Intellectuals think they have special insight into politics. But guess what? They don’t
There is quite a distance from what’s produced in ivory towers to the realities on the ground. That’s why those with street smarts usually make better politicians
Many intellectuals fancy themselves as philosopher-kings. Most end up making a complete mess.
Horace Chin Wan-kan, aka godfather of localism, is quitting politics after losing at the polls with three of his localist colleagues in Sunday’s polls. Before leaving the stage, he sent some bitter words to the people of Hong Kong who he claims have failed him.
“Hongkongers rejected Chin’s salvation plan,” he wrote, referring to himself in the third person. “But it could be a good thing after all that I have lost, because they hated good people’s noble plans. They do not deserve to own a country ... because they’d be too arrogant to govern.” For the author of several influential books advocating Hong Kong’s independence, though, perhaps nothing is more revealing about his character and calibre than those words he wrote.

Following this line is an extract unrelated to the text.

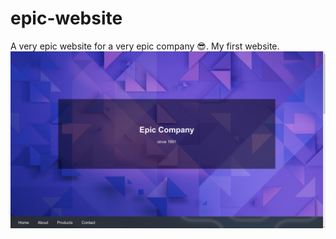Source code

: # epic-website
A very epic website for a very epic company 😎.
My first website.
![plot](./website.png)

Meanwhile, Benny Tai Yiu-ting, the university law don of Occupy Central fame, has been roundly criticised – by pan-democratic candidates – for misleading voters about who to vote for with his instant polling survey app called Thunder Go. Sorry, it wasn’t a Pokemon game but supposedly an app to instantly update voters on picking candidates strategically.
The polling app has been criticised as unscientific, inaccurate, even manipulative and biased. For sure, it’s not statistical randomised sampling, as those who downloaded it were a self-selecting group, most likely with political views that tended towards the more extreme.
Tai is full of clever academic theories. His plan about “occupying Central with peace and love” was inspired by negotiation tactics and game theory. It finally ended in Mong Kok on Lunar New Year’s day with the worst riot since 1967.
Politics is not physics. It’s where common sense and experience trump specialised knowledge. But in possession of advanced degrees in which many have invested half or a third of their lifetime, many academics think they have special insights into political affairs.
Add to that is the traditional Chinese awe for “scholars”, nowadays people with “professor” or PhD in their job titles, and an uncritical and lazy news media that treats anyone with an academic position as a quotable expert.
There is quite a distance from theory to practice; from what’s produced in ivory towers to the realities on the ground.
That’s why those with street smarts usually make better politicians than intellectuals who play at politics.